Except for the images, repeat the entries below word for word.
[[ EXERCISE DATA, beginning ]]
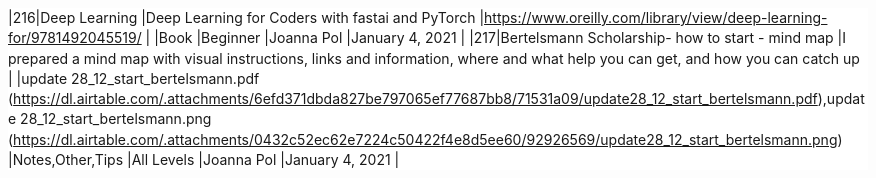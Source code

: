 |216|Deep Learning                                                                                                                 |Deep Learning for Coders with fastai and PyTorch                                                                                                                                                                                                                                                                                                                                                                                                                                                                                                                                                                                                                                                                                                                                                                                                                                                                                                                                                                                                                                                                                                                                                                                                                                                                                                                        |https://www.oreilly.com/library/view/deep-learning-for/9781492045519/                                                                                                                                                                                                                                                                                                                                          |                                                                                                                                                                                                                                                                                                                                                                                                                                                                                                                                                                                                                                                                                                                                                                          |Book                                                   |Beginner    |Joanna Pol                               |January 4, 2021  |
|217|Bertelsmann Scholarship- how to start - mind map                                                                              |I prepared a mind map with visual instructions, links and information, where and what help you can get, and how you can catch up                                                                                                                                                                                                                                                                                                                                                                                                                                                                                                                                                                                                                                                                                                                                                                                                                                                                                                                                                                                                                                                                                                                                                                                                                                        |                                                                                                                                                                                                                                                                                                                                                                                                               |update 28_12_start_bertelsmann.pdf (https://dl.airtable.com/.attachments/6efd371dbda827be797065ef77687bb8/71531a09/update28_12_start_bertelsmann.pdf),update 28_12_start_bertelsmann.png (https://dl.airtable.com/.attachments/0432c52ec62e7224c50422f4e8d5ee60/92926569/update28_12_start_bertelsmann.png)                                                                                                                                                                                                                                                                                                                                                                                                                                                               |Notes,Other,Tips                                       |All Levels  |Joanna Pol                               |January 4, 2021  |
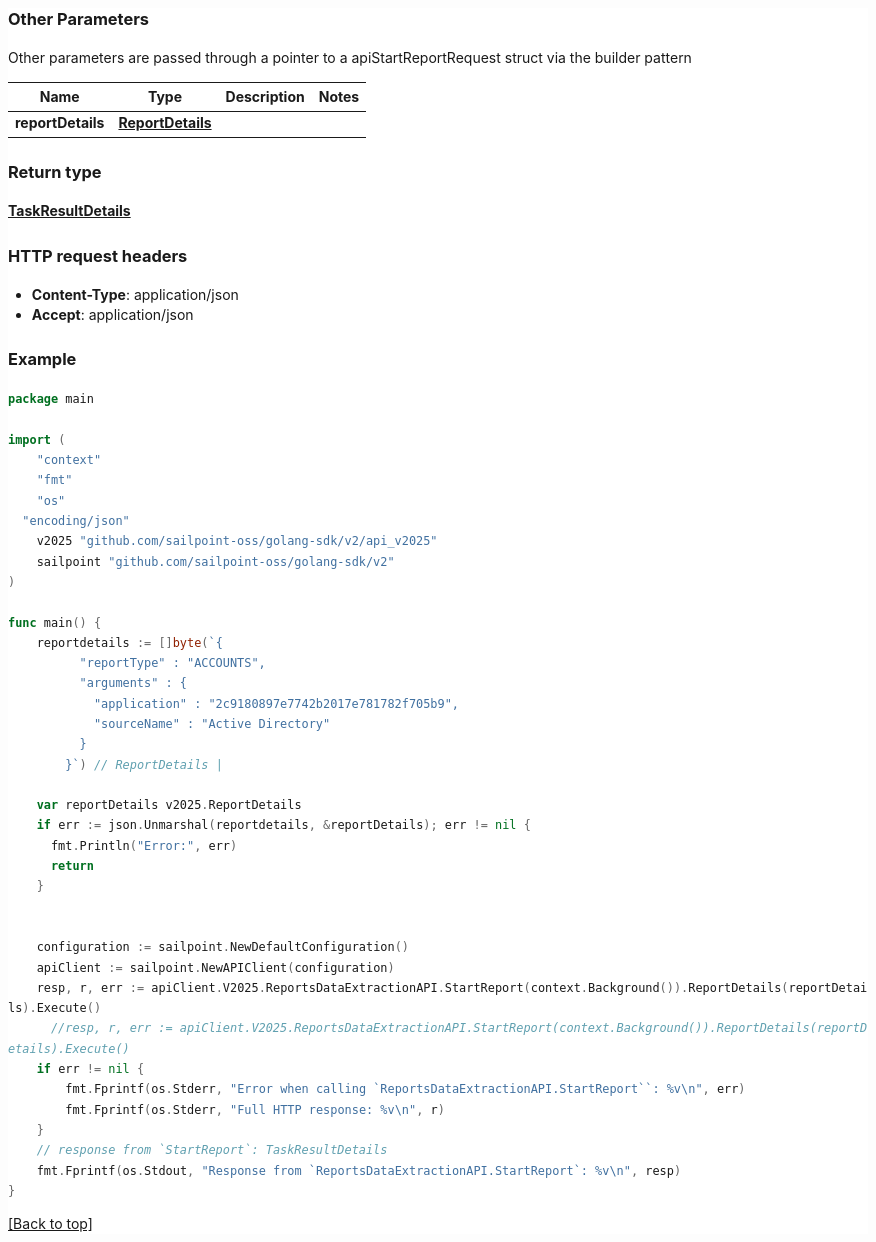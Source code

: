 ### Other Parameters

Other parameters are passed through a pointer to a apiStartReportRequest struct via the builder pattern

| Name | Type | Description | Notes |
| --- | --- | --- | --- |
| **reportDetails** | [**ReportDetails**](../models/report-details) |  |

### Return type

[**TaskResultDetails**](../models/task-result-details)

### HTTP request headers

- **Content-Type**: application/json
- **Accept**: application/json

### Example

```go
package main

import (
	"context"
	"fmt"
	"os"
  "encoding/json"
    v2025 "github.com/sailpoint-oss/golang-sdk/v2/api_v2025"
	sailpoint "github.com/sailpoint-oss/golang-sdk/v2"
)

func main() {
    reportdetails := []byte(`{
          "reportType" : "ACCOUNTS",
          "arguments" : {
            "application" : "2c9180897e7742b2017e781782f705b9",
            "sourceName" : "Active Directory"
          }
        }`) // ReportDetails |

    var reportDetails v2025.ReportDetails
    if err := json.Unmarshal(reportdetails, &reportDetails); err != nil {
      fmt.Println("Error:", err)
      return
    }


    configuration := sailpoint.NewDefaultConfiguration()
    apiClient := sailpoint.NewAPIClient(configuration)
    resp, r, err := apiClient.V2025.ReportsDataExtractionAPI.StartReport(context.Background()).ReportDetails(reportDetails).Execute()
	  //resp, r, err := apiClient.V2025.ReportsDataExtractionAPI.StartReport(context.Background()).ReportDetails(reportDetails).Execute()
    if err != nil {
	    fmt.Fprintf(os.Stderr, "Error when calling `ReportsDataExtractionAPI.StartReport``: %v\n", err)
	    fmt.Fprintf(os.Stderr, "Full HTTP response: %v\n", r)
    }
    // response from `StartReport`: TaskResultDetails
    fmt.Fprintf(os.Stdout, "Response from `ReportsDataExtractionAPI.StartReport`: %v\n", resp)
}
```

[[Back to top]](#)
[[ EXERCISE DATA, end ]]
**OUTPUT OF THE TASK:**
Source code

: |216|Deep Learning                                                                                                                 |Deep Learning for Coders with fastai and PyTorch                                                                                                                                                                                                                                                                                                                                                                                                                                                                                                                                                                                                                                                                                                                                                                                                                                                                                                                                                                                                                                                                                                                                                                                                                                                                                                                        |https://www.oreilly.com/library/view/deep-learning-for/9781492045519/                                                                                                                                                                                                                                                                                                                                          |                                                                                                                                                                                                                                                                                                                                                                                                                                                                                                                                                                                                                                                                                                                                                                          |Book                                                   |Beginner    |Joanna Pol                               |January 4, 2021  |
|217|Bertelsmann Scholarship- how to start - mind map                                                                              |I prepared a mind map with visual instructions, links and information, where and what help you can get, and how you can catch up                                                                                                                                                                                                                                                                                                                                                                                                                                                                                                                                                                                                                                                                                                                                                                                                                                                                                                                                                                                                                                                                                                                                                                                                                                        |                                                                                                                                                                                                                                                                                                                                                                                                               |update 28_12_start_bertelsmann.pdf (https://dl.airtable.com/.attachments/6efd371dbda827be797065ef77687bb8/71531a09/update28_12_start_bertelsmann.pdf),update 28_12_start_bertelsmann.png (https://dl.airtable.com/.attachments/0432c52ec62e7224c50422f4e8d5ee60/92926569/update28_12_start_bertelsmann.png)                                                                                                                                                                                                                                                                                                                                                                                                                                                               |Notes,Other,Tips                                       |All Levels  |Joanna Pol                               |January 4, 2021  |
Source code

: ### Other Parameters

Other parameters are passed through a pointer to a apiStartReportRequest struct via the builder pattern

| Name | Type | Description | Notes |
| --- | --- | --- | --- |
| **reportDetails** | [**ReportDetails**](../models/report-details) |  |

### Return type

[**TaskResultDetails**](../models/task-result-details)

### HTTP request headers

- **Content-Type**: application/json
- **Accept**: application/json

### Example

```go
package main

import (
	"context"
	"fmt"
	"os"
  "encoding/json"
    v2025 "github.com/sailpoint-oss/golang-sdk/v2/api_v2025"
	sailpoint "github.com/sailpoint-oss/golang-sdk/v2"
)

func main() {
    reportdetails := []byte(`{
          "reportType" : "ACCOUNTS",
          "arguments" : {
            "application" : "2c9180897e7742b2017e781782f705b9",
            "sourceName" : "Active Directory"
          }
        }`) // ReportDetails |

    var reportDetails v2025.ReportDetails
    if err := json.Unmarshal(reportdetails, &reportDetails); err != nil {
      fmt.Println("Error:", err)
      return
    }


    configuration := sailpoint.NewDefaultConfiguration()
    apiClient := sailpoint.NewAPIClient(configuration)
    resp, r, err := apiClient.V2025.ReportsDataExtractionAPI.StartReport(context.Background()).ReportDetails(reportDetails).Execute()
	  //resp, r, err := apiClient.V2025.ReportsDataExtractionAPI.StartReport(context.Background()).ReportDetails(reportDetails).Execute()
    if err != nil {
	    fmt.Fprintf(os.Stderr, "Error when calling `ReportsDataExtractionAPI.StartReport``: %v\n", err)
	    fmt.Fprintf(os.Stderr, "Full HTTP response: %v\n", r)
    }
    // response from `StartReport`: TaskResultDetails
    fmt.Fprintf(os.Stdout, "Response from `ReportsDataExtractionAPI.StartReport`: %v\n", resp)
}
```

[[Back to top]](#)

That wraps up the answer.